His primary research focus, thanks to an Australian Research Council grant, is understanding if and how people make household budgets, how changes in the economy influence peoples’ spending habits and what the repercussions of these changes might be. For example, if interest rates rise and your rent or mortgage repayments increase are you more likely to make up the shortfall by cutting back on your healthcare, entertainment or something else?
“If you are more likely to substitute mortgage payments with healthcare,” says John, “then that may have an impact on your health and wellbeing. Whereas households that are more likely to substitute mortgage payments with entertainment, that may have a different impact. So, I’m trying to understand what the flow-through effects are and how that has an impact on other non-traditional economic measures.”

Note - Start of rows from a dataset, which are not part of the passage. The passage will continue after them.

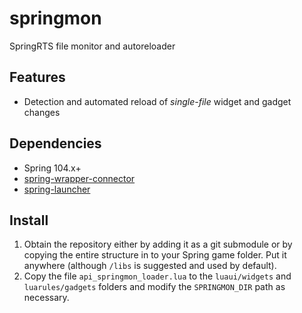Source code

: # springmon
SpringRTS file monitor and autoreloader

## Features
- Detection and automated reload of *single-file* widget and gadget changes

## Dependencies
- Spring 104.x+
- [spring-wrapper-connector](https://github.com/gajop/spring-launcher-lib)
- [spring-launcher](https://github.com/gajop/spring-launcher/)

## Install
1. Obtain the repository either by adding it as a git submodule or by copying the entire structure in to your Spring game folder. Put it anywhere (although `/libs` is suggested and used by default).
2. Copy the file `api_springmon_loader.lua` to the `luaui/widgets` and `luarules/gadgets` folders and modify the `SPRINGMON_DIR` path as necessary.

To begin with though, John says, “I’m starting to go back and have a look at the first principles of a lot of microeconomic theory and finding the holes – the differences between what the theory says and how we’re actually using it.
“In many cases, the way we study demand for goods and services appears to be in violation of basic microeconomic theory.”
And that’s a concern because that’s how governments and large companies run cost-benefit analyses for large-scale infrastructure projects. “We’ve seen toll roads fail, go bankrupt, billions of dollars’ worth of infrastructure just going to waste,” says John. “To be able to come up with a better cost-benefit is the ultimate goal.”